The Brain always introduced himself as “Gerard Goldsmith, but please call me ‘Gerry’; Gerry with a ‘g’.” But pretty soon everybody wound up just calling him “Brain” if they were addressing him directly, or referring to him as “the Brain” on those rare occasions when someone was talking about him.
At the age of twenty-one, upon his graduation from Harvard, Gerry had come into an annuity from his deceased grandmother, which was doled out, in accordance with that good lady’s last will and testament, in monthly payments of fifty dollars. She had hoped that this income would ease young Gerry’s passage through life, but yet not shield him from the need to earn a good living. The lady had underestimated Gerry’s laziness, however, and he had never worked a day in his life. This fifty a month had seemed a goodly sum when Gerry first began receiving it back in 1927, and indeed he had spent a couple of years living fairly comfortably in Paris, where, if he had never met Ernest Hemingway, or James Joyce, or Picasso, he had met people who had met people who had known or claimed to know Hemingway or Joyce or Picasso.

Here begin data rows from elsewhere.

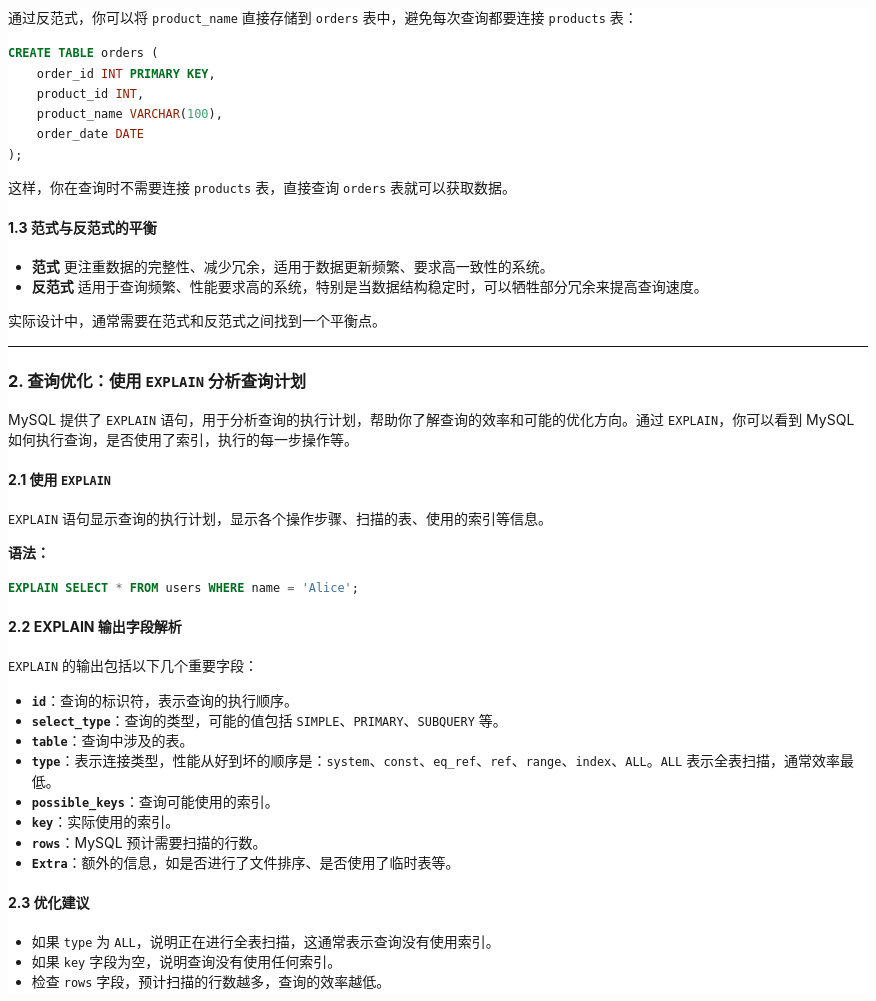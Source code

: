 通过反范式，你可以将 `product_name` 直接存储到 `orders` 表中，避免每次查询都要连接 `products` 表：

```sql
CREATE TABLE orders (
    order_id INT PRIMARY KEY,
    product_id INT,
    product_name VARCHAR(100),
    order_date DATE
);
```

这样，你在查询时不需要连接 `products` 表，直接查询 `orders` 表就可以获取数据。

#### 1.3 **范式与反范式的平衡**

- **范式** 更注重数据的完整性、减少冗余，适用于数据更新频繁、要求高一致性的系统。
- **反范式** 适用于查询频繁、性能要求高的系统，特别是当数据结构稳定时，可以牺牲部分冗余来提高查询速度。

实际设计中，通常需要在范式和反范式之间找到一个平衡点。

------

### 2. **查询优化：使用 `EXPLAIN` 分析查询计划**

MySQL 提供了 `EXPLAIN` 语句，用于分析查询的执行计划，帮助你了解查询的效率和可能的优化方向。通过 `EXPLAIN`，你可以看到 MySQL 如何执行查询，是否使用了索引，执行的每一步操作等。

#### 2.1 **使用 `EXPLAIN`**

`EXPLAIN` 语句显示查询的执行计划，显示各个操作步骤、扫描的表、使用的索引等信息。

**语法：**

```sql
EXPLAIN SELECT * FROM users WHERE name = 'Alice';
```

#### 2.2 **EXPLAIN 输出字段解析**

`EXPLAIN` 的输出包括以下几个重要字段：

- **`id`**：查询的标识符，表示查询的执行顺序。
- **`select_type`**：查询的类型，可能的值包括 `SIMPLE`、`PRIMARY`、`SUBQUERY` 等。
- **`table`**：查询中涉及的表。
- **`type`**：表示连接类型，性能从好到坏的顺序是：`system`、`const`、`eq_ref`、`ref`、`range`、`index`、`ALL`。`ALL` 表示全表扫描，通常效率最低。
- **`possible_keys`**：查询可能使用的索引。
- **`key`**：实际使用的索引。
- **`rows`**：MySQL 预计需要扫描的行数。
- **`Extra`**：额外的信息，如是否进行了文件排序、是否使用了临时表等。

#### 2.3 **优化建议**

- 如果 `type` 为 `ALL`，说明正在进行全表扫描，这通常表示查询没有使用索引。
- 如果 `key` 字段为空，说明查询没有使用任何索引。
- 检查 `rows` 字段，预计扫描的行数越多，查询的效率越低。

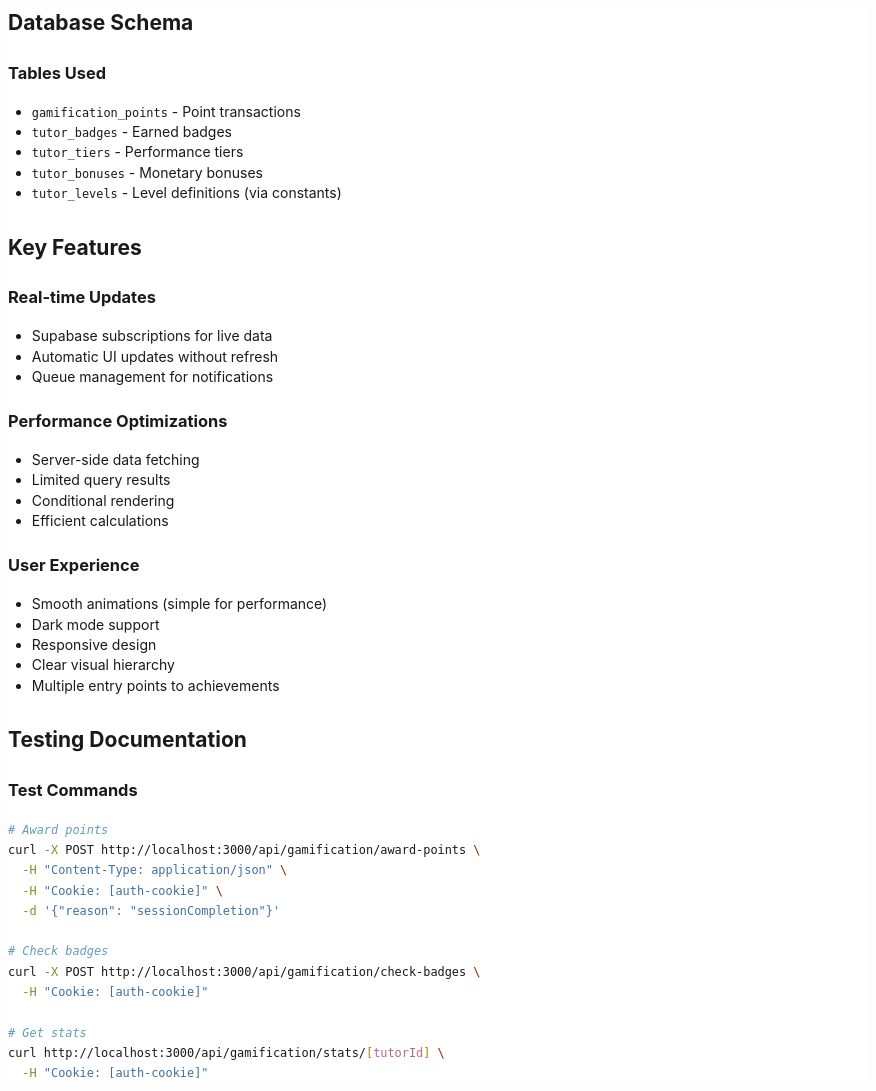 ## Database Schema

### Tables Used
- `gamification_points` - Point transactions
- `tutor_badges` - Earned badges
- `tutor_tiers` - Performance tiers
- `tutor_bonuses` - Monetary bonuses
- `tutor_levels` - Level definitions (via constants)

## Key Features

### Real-time Updates
- Supabase subscriptions for live data
- Automatic UI updates without refresh
- Queue management for notifications

### Performance Optimizations
- Server-side data fetching
- Limited query results
- Conditional rendering
- Efficient calculations

### User Experience
- Smooth animations (simple for performance)
- Dark mode support
- Responsive design
- Clear visual hierarchy
- Multiple entry points to achievements

## Testing Documentation

### Test Commands
```bash
# Award points
curl -X POST http://localhost:3000/api/gamification/award-points \
  -H "Content-Type: application/json" \
  -H "Cookie: [auth-cookie]" \
  -d '{"reason": "sessionCompletion"}'

# Check badges
curl -X POST http://localhost:3000/api/gamification/check-badges \
  -H "Cookie: [auth-cookie]"

# Get stats
curl http://localhost:3000/api/gamification/stats/[tutorId] \
  -H "Cookie: [auth-cookie]"
```
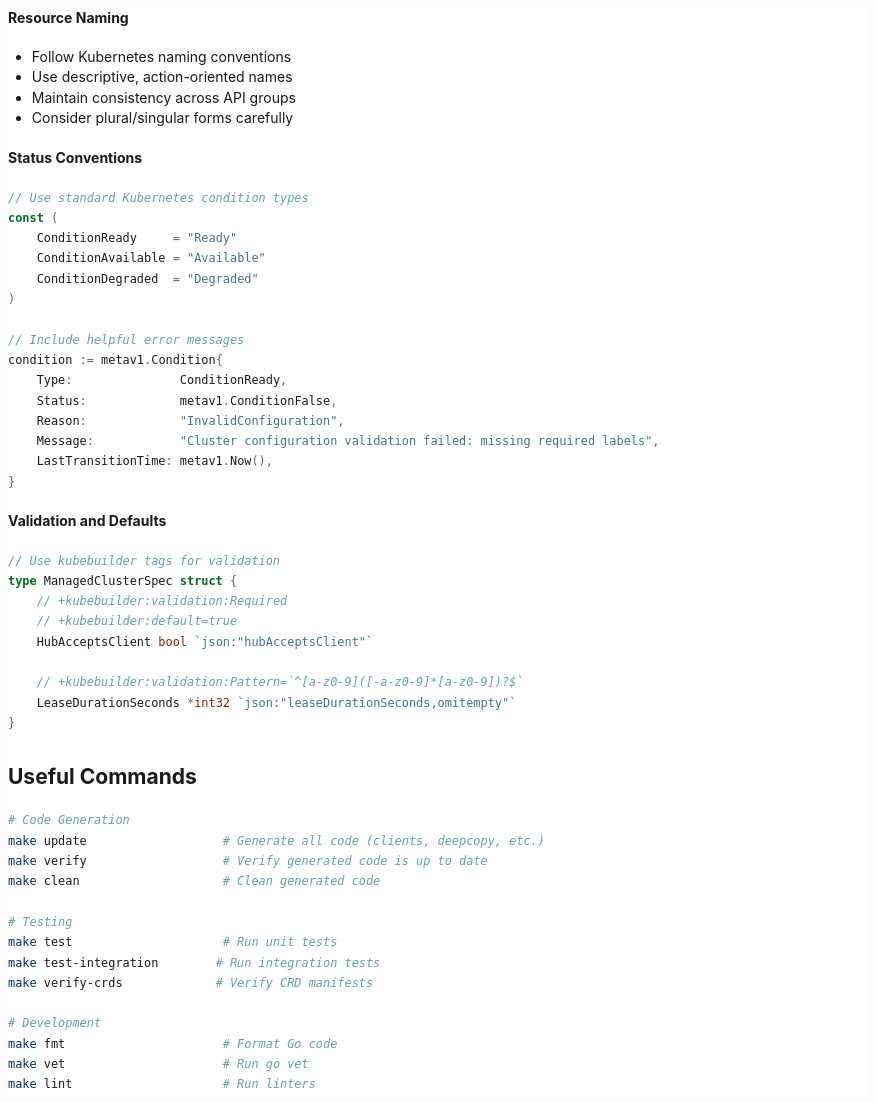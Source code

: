 #### Resource Naming
- Follow Kubernetes naming conventions
- Use descriptive, action-oriented names
- Maintain consistency across API groups
- Consider plural/singular forms carefully

#### Status Conventions
```go
// Use standard Kubernetes condition types
const (
    ConditionReady     = "Ready"
    ConditionAvailable = "Available"
    ConditionDegraded  = "Degraded"
)

// Include helpful error messages
condition := metav1.Condition{
    Type:               ConditionReady,
    Status:             metav1.ConditionFalse,
    Reason:             "InvalidConfiguration",
    Message:            "Cluster configuration validation failed: missing required labels",
    LastTransitionTime: metav1.Now(),
}
```

#### Validation and Defaults
```go
// Use kubebuilder tags for validation
type ManagedClusterSpec struct {
    // +kubebuilder:validation:Required
    // +kubebuilder:default=true
    HubAcceptsClient bool `json:"hubAcceptsClient"`
    
    // +kubebuilder:validation:Pattern=`^[a-z0-9]([-a-z0-9]*[a-z0-9])?$`
    LeaseDurationSeconds *int32 `json:"leaseDurationSeconds,omitempty"`
}
```

## Useful Commands

```bash
# Code Generation
make update                   # Generate all code (clients, deepcopy, etc.)
make verify                   # Verify generated code is up to date
make clean                    # Clean generated code

# Testing
make test                     # Run unit tests
make test-integration        # Run integration tests
make verify-crds             # Verify CRD manifests

# Development
make fmt                      # Format Go code
make vet                      # Run go vet
make lint                     # Run linters
```
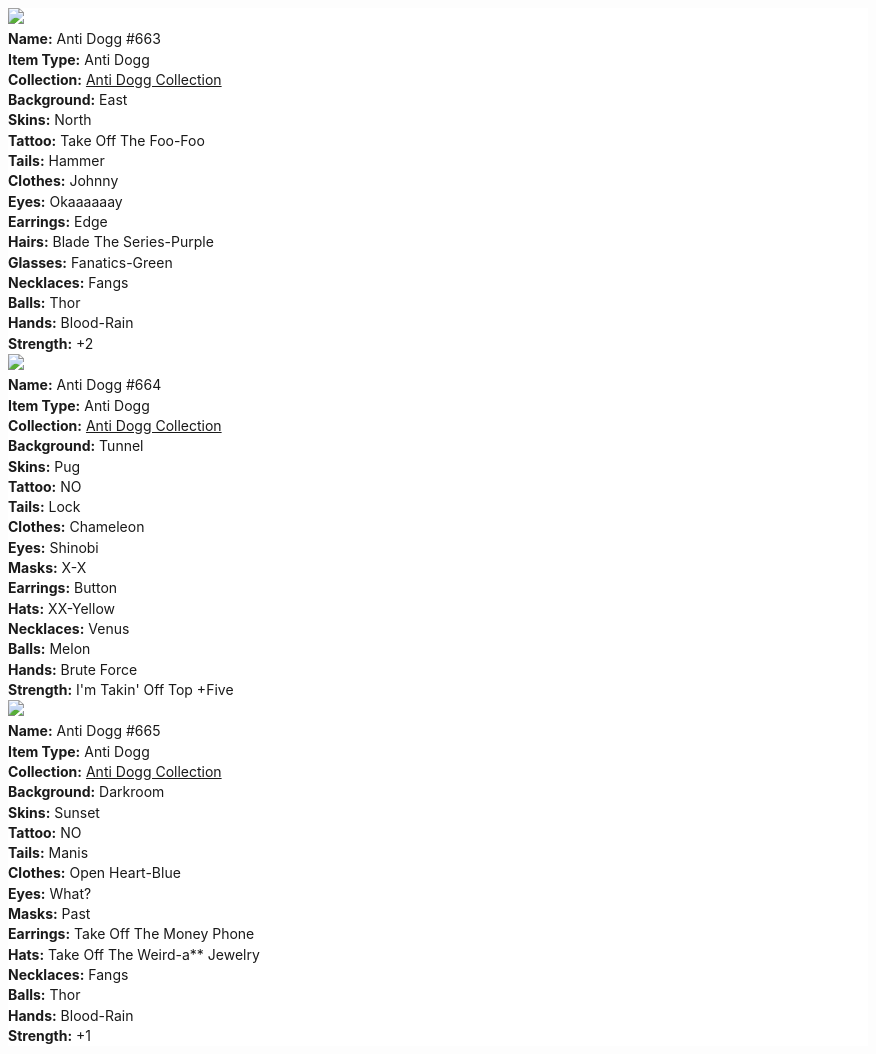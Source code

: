 <div class="item_thumbnail">
<img loading="lazy" src="https://bafybeiccuxo3abpwmpkn6l4uyohccv54jwrsjdnomlackbyzwea5jbbwdy.ipfs.nftstorage.link/663.gif"><br/>
<div><strong>Name:</strong> Anti Dogg #663</div>
<div><strong>Item Type:</strong> Anti Dogg</div>
<div><strong>Collection:</strong> <a href="https://www.spacescan.io/xch/nft/collection/col1lqdkghxfwj7v0ajka0ww4q5ljkzjh8xgm28h7e3s4sh03smrmxxsn8qcpw">Anti Dogg Collection</a></div>
<div><strong>Background:</strong> East</div>
<div><strong>Skins:</strong> North</div>
<div><strong>Tattoo:</strong> Take Off The Foo-Foo</div>
<div><strong>Tails:</strong> Hammer</div>
<div><strong>Clothes:</strong> Johnny</div>
<div><strong>Eyes:</strong> Okaaaaaay</div>
<div><strong>Earrings:</strong> Edge</div>
<div><strong>Hairs:</strong> Blade The Series-Purple</div>
<div><strong>Glasses:</strong> Fanatics-Green</div>
<div><strong>Necklaces:</strong> Fangs</div>
<div><strong>Balls:</strong> Thor</div>
<div><strong>Hands:</strong> Blood-Rain</div>
<div><strong>Strength:</strong> +2</div>
</div>
<div class="item_thumbnail">
<img loading="lazy" src="https://bafybeiccuxo3abpwmpkn6l4uyohccv54jwrsjdnomlackbyzwea5jbbwdy.ipfs.nftstorage.link/664.gif"><br/>
<div><strong>Name:</strong> Anti Dogg #664</div>
<div><strong>Item Type:</strong> Anti Dogg</div>
<div><strong>Collection:</strong> <a href="https://www.spacescan.io/xch/nft/collection/col1lqdkghxfwj7v0ajka0ww4q5ljkzjh8xgm28h7e3s4sh03smrmxxsn8qcpw">Anti Dogg Collection</a></div>
<div><strong>Background:</strong> Tunnel</div>
<div><strong>Skins:</strong> Pug</div>
<div><strong>Tattoo:</strong> NO</div>
<div><strong>Tails:</strong> Lock</div>
<div><strong>Clothes:</strong> Chameleon</div>
<div><strong>Eyes:</strong> Shinobi</div>
<div><strong>Masks:</strong> X-X</div>
<div><strong>Earrings:</strong> Button</div>
<div><strong>Hats:</strong> XX-Yellow</div>
<div><strong>Necklaces:</strong> Venus</div>
<div><strong>Balls:</strong> Melon</div>
<div><strong>Hands:</strong> Brute Force</div>
<div><strong>Strength:</strong> I'm Takin' Off Top +Five</div>
</div>
<div class="item_thumbnail">
<img loading="lazy" src="https://bafybeiccuxo3abpwmpkn6l4uyohccv54jwrsjdnomlackbyzwea5jbbwdy.ipfs.nftstorage.link/665.gif"><br/>
<div><strong>Name:</strong> Anti Dogg #665</div>
<div><strong>Item Type:</strong> Anti Dogg</div>
<div><strong>Collection:</strong> <a href="https://www.spacescan.io/xch/nft/collection/col1lqdkghxfwj7v0ajka0ww4q5ljkzjh8xgm28h7e3s4sh03smrmxxsn8qcpw">Anti Dogg Collection</a></div>
<div><strong>Background:</strong> Darkroom</div>
<div><strong>Skins:</strong> Sunset</div>
<div><strong>Tattoo:</strong> NO</div>
<div><strong>Tails:</strong> Manis</div>
<div><strong>Clothes:</strong> Open Heart-Blue</div>
<div><strong>Eyes:</strong> What?</div>
<div><strong>Masks:</strong> Past</div>
<div><strong>Earrings:</strong> Take Off The Money Phone</div>
<div><strong>Hats:</strong> Take Off The Weird-a** Jewelry</div>
<div><strong>Necklaces:</strong> Fangs</div>
<div><strong>Balls:</strong> Thor</div>
<div><strong>Hands:</strong> Blood-Rain</div>
<div><strong>Strength:</strong> +1</div>
</div>
<div class="item_thumbnail">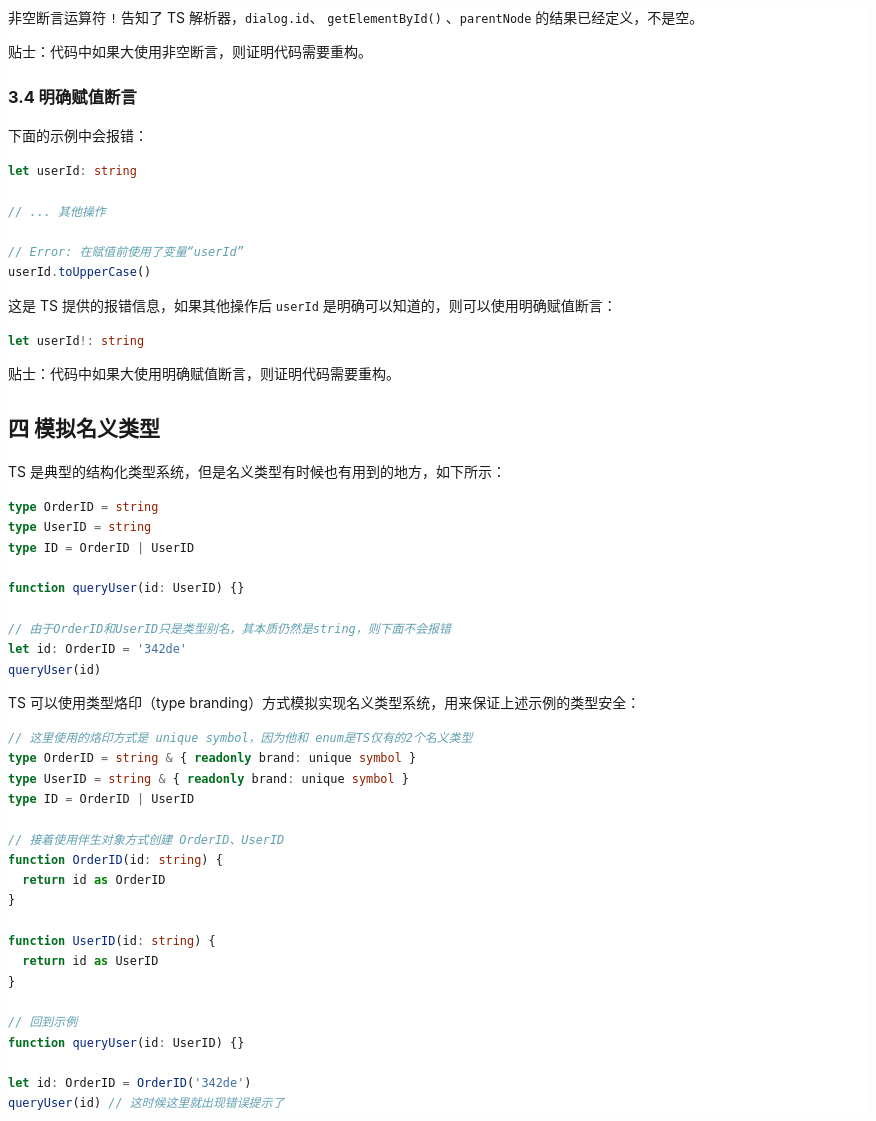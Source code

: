 非空断言运算符 `!` 告知了 TS 解析器，`dialog.id`、 `getElementById()` 、`parentNode` 的结果已经定义，不是空。

贴士：代码中如果大使用非空断言，则证明代码需要重构。

### 3.4 明确赋值断言

下面的示例中会报错：

```ts
let userId: string

// ... 其他操作

// Error: 在赋值前使用了变量“userId”
userId.toUpperCase()
```

这是 TS 提供的报错信息，如果其他操作后 `userId` 是明确可以知道的，则可以使用明确赋值断言：

```ts
let userId!: string
```

贴士：代码中如果大使用明确赋值断言，则证明代码需要重构。

## 四 模拟名义类型

TS 是典型的结构化类型系统，但是名义类型有时候也有用到的地方，如下所示：

```ts
type OrderID = string
type UserID = string
type ID = OrderID | UserID

function queryUser(id: UserID) {}

// 由于OrderID和UserID只是类型别名，其本质仍然是string，则下面不会报错
let id: OrderID = '342de'
queryUser(id)
```

TS 可以使用类型烙印（type branding）方式模拟实现名义类型系统，用来保证上述示例的类型安全：

```ts
// 这里使用的烙印方式是 unique symbol，因为他和 enum是TS仅有的2个名义类型
type OrderID = string & { readonly brand: unique symbol }
type UserID = string & { readonly brand: unique symbol }
type ID = OrderID | UserID

// 接着使用伴生对象方式创建 OrderID、UserID
function OrderID(id: string) {
  return id as OrderID
}

function UserID(id: string) {
  return id as UserID
}

// 回到示例
function queryUser(id: UserID) {}

let id: OrderID = OrderID('342de')
queryUser(id) // 这时候这里就出现错误提示了
```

The fifty a month however went not nearly so far in the year of our story, which is 1954, and Gerry now lived in a tiny efficiency apartment on the sixth floor of a tenement on the corner of Bleecker and the Bowery, and he wore the same three-piece tweed Brooks Brothers suit he had been wearing since 1931. Gerry had put on a bit of weight over the years, and the suit had been “let out” several times over the decades until it could be let out no more, and so Gerry left the top button of his trousers unbuttoned, left the waistcoat completely unbuttoned, and only (and just barely) fastened the middle button of the coat, but he didn’t fool anyone, and his fat bulged at the side and the stomach and the rear, but still Gerry wouldn’t buy a new suit, because new suits cost money, even used Goodwill suits cost money, and Gerry would much rather spend his money on bock beer.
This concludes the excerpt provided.